VY1JA. The call holds a mystique to Sweepstakes contesters. I
don't know if there is an equivalent in any other contest, where
a single QSO with a particular station means so much to achieving
a contesting goal. Unique (pun intended!) I have 9 Sweep Cups,
and in checking, J. has given me 7. I worked him 37 times through
1996.
And, though very much in the middle of nowhere, J., VY1JA,
through the wonders of modern technology, was able to offer the
use of his station, have 20 contesters take him up on the offer,
and, in my 1st email pileup, I got through first. I got through
first mostly because I had been checking my email a few times a
day to see CW Sweepstakes scores. I was looking for Dan, AD6DO's
score, as we were both competing for the SCCC W6UQF Memorial
Trophy, awarded to the club member with the highest combined low
power Sweepstakes score, in memory of Charlie, a low power
Sweepstakes stalwart. Dan, just 17, beat me by 39 QSO's. I got a
few emails from SCCC guys asking me "What are you going to do
about that kid?" When I saw J.'s email, I immediately thought,
"What an opportunity! This is what I'll do with that kid." The
W6UQF competition isn't limited to 175 miles. I checked with the
XYL and she said, "Go for it."
When I emailed J. my interest, he responded that I was first, but
the aurora could flair up and conditions would be poor if that
happened. He said with an aurora I would hear signals that would
be
S9, and they wouldn't hear me. If I changed my mind, he'd check
with the next person on the list, who had already made
reservations. I asked J. if I could do a single op low power. J.
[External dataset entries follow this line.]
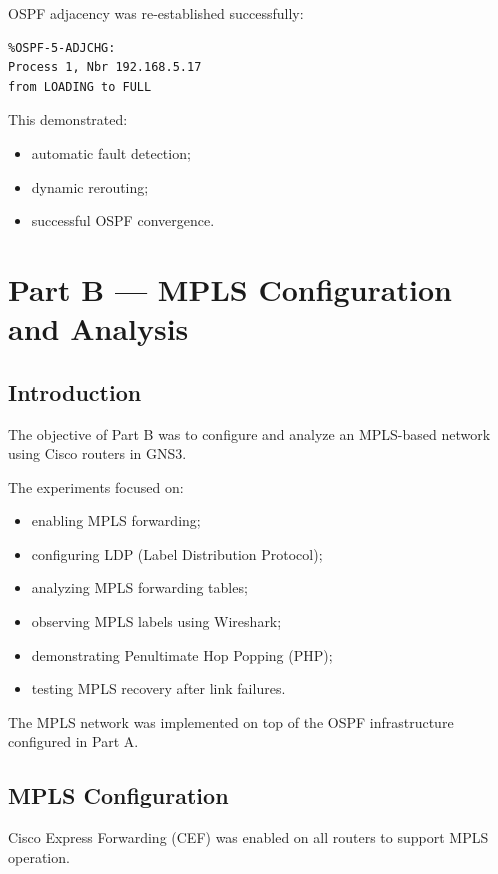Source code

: \documentclass[12pt]{article}
\begin{document}
OSPF adjacency was re-established successfully:

\begin{lstlisting}
%OSPF-5-ADJCHG:
Process 1, Nbr 192.168.5.17
from LOADING to FULL
\end{lstlisting}

This demonstrated:
\begin{itemize}
    \item automatic fault detection;
    \item dynamic rerouting;
    \item successful OSPF convergence.
\end{itemize}

\newpage

\section{Part B — MPLS Configuration and Analysis}

\subsection{Introduction}

The objective of Part B was to configure and analyze an MPLS-based network using Cisco routers in GNS3.

The experiments focused on:
\begin{itemize}
    \item enabling MPLS forwarding;
    \item configuring LDP (Label Distribution Protocol);
    \item analyzing MPLS forwarding tables;
    \item observing MPLS labels using Wireshark;
    \item demonstrating Penultimate Hop Popping (PHP);
    \item testing MPLS recovery after link failures.
\end{itemize}

The MPLS network was implemented on top of the OSPF infrastructure configured in Part A.

\subsection{MPLS Configuration}

Cisco Express Forwarding (CEF) was enabled on all routers to support MPLS operation.
\end{document}
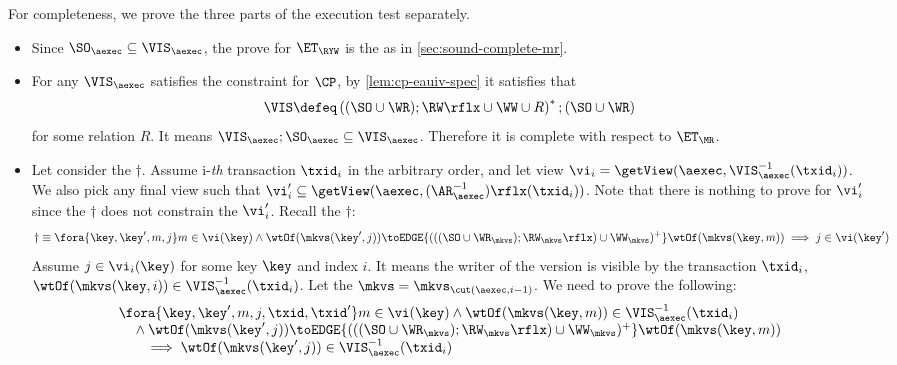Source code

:     
For completeness, we prove the three parts of the execution test separately.
\begin{itemize}
\item Since \( \SO_\aexec \subseteq \VIS_\aexec  \), the prove for \( \ET_\RYW \) is the as in \cref{sec:sound-complete-mr}.
\item For any \( \VIS_\aexec \)  satisfies the constraint for \( \CP \), by \cref{lem:cp-eauiv-spec} it satisfies that 
\[
    \VIS \defeq \left( (\SO \cup \WR ) ; \RW\rflx \cup \WW \cup R \right)^* ; (\SO \cup \WR )
\]
for some relation \( R \).
It means \( \VIS_\aexec ; \SO_\aexec \subseteq \VIS_\aexec \).
Therefore it is complete with respect to \( \ET_\MR \).

\item Let consider the \( \dagger \).
Assume i-\emph{th} transaction \( \txid_i \) in the arbitrary order,
and let view \( \vi_{i} = \getView(\aexec, \VIS^{-1}_{\aexec}(\txid_{i}) ) \).
We also pick any final view such that \( \vi'_{i} \subseteq \getView(\aexec, (\AR^{-1}_{\aexec})\rflx(\txid_{i}) ) \).
Note that there is nothing to prove for \( \vi'_i \) since the \( \dagger \) does not constrain the \( \vi'_i \).
Recall the \( \dagger \):
\[
\dagger  \equiv 
        \fora{\key, \key', m, j}
             m \in \vi(\key)  \wedge \wtOf(\mkvs(\key', j)) \toEDGE{(((\SO \cup \WR_{\mkvs}) ; \RW_{\mkvs}\rflx) \cup \WW_{\mkvs})^{+}} \wtOf(\mkvs(\key, m))
         \implies j \in \vi(\key')  
\]
Assume \( j \in \vi_i(\key) \) for some key \(\key \) and index \( i \).
It means the writer of the version is visible by the transaction \( \txid_i\),
\ie \( \wtOf(\mkvs(\key,i)) \in \VIS^{-1}_{\aexec}(\txid_{i}) \).
Let the \( \mkvs = \mkvs_{\cut(\aexec, i-1)} \).
We need to prove the following:
\begin{gather}
    \label{equ:cp-complete-arvis}
    \begin{array}{@{}l@{}}
        \fora{\key, \key', m, j, \txid, \txid'} 
        m \in \vi(\key) 
        \land \wtOf(\mkvs(\key,m)) \in \VIS_\aexec^{-1}(\txid_i) \\
        \quad {} \land \wtOf(\mkvs(\key', j)) \toEDGE{(((\SO \cup \WR_{\mkvs}) ; \RW_{\mkvs}\rflx) \cup \WW_{\mkvs})^{+}} \wtOf(\mkvs(\key, m)) \\
            \qquad \implies \wtOf(\mkvs(\key',j)) \in \VIS_\aexec^{-1}(\txid_i)
    \end{array}
\end{gather}

\end{itemize}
said if I came up I could operate QRP all thirty hours if I
wanted to. I corresponded with Bruce, N6NT, who had visited J.
for Phone Sweepstakes two years ago, see NCJ, March/April, 1996,
page 20. Bruce said the same thing regarding the aurora and told
me he thought I would do better from home.
Undaunted, I told Bruce I was going, and inquired as to what
might make an appropriate gift for J. He mentioned that J. had a
small black and white monitor in the shack, and no DVP. I had a
15" color monitor with a dead computer in the closet. When I was
pulling the VGA card, I realized there was a sound blaster card
in there also. I had been thinking I didn't want to do a phone
contest without a DVP, and as soon as I saw the sound blaster
card, I knew an inexpensive solution was at hand. I ordered
Contest Sound Blaster. It turned out I had about 80% of the parts
needed for the interface in the junk box. Trips to Radio Shack
and MARVAC Dow, a great old style electronics parts place, filled
in the rest. In addition, Larry, K6RO, offered me an 80%
assembled interface to take along, and Bill, N6WS, sent me a
spare K1EA DVP with cables.
I checked the internet and found flights from LAX to Whitehorse
via Vancouver. It was an American/Canadian flight so I could use
miles for the ticket. It would have been about $750 without the
miles. When I called to make the reservations for the miles, it
turned out I couldn't go the Thursday before the contest. In
fact, only business class seats were available for Wednesday.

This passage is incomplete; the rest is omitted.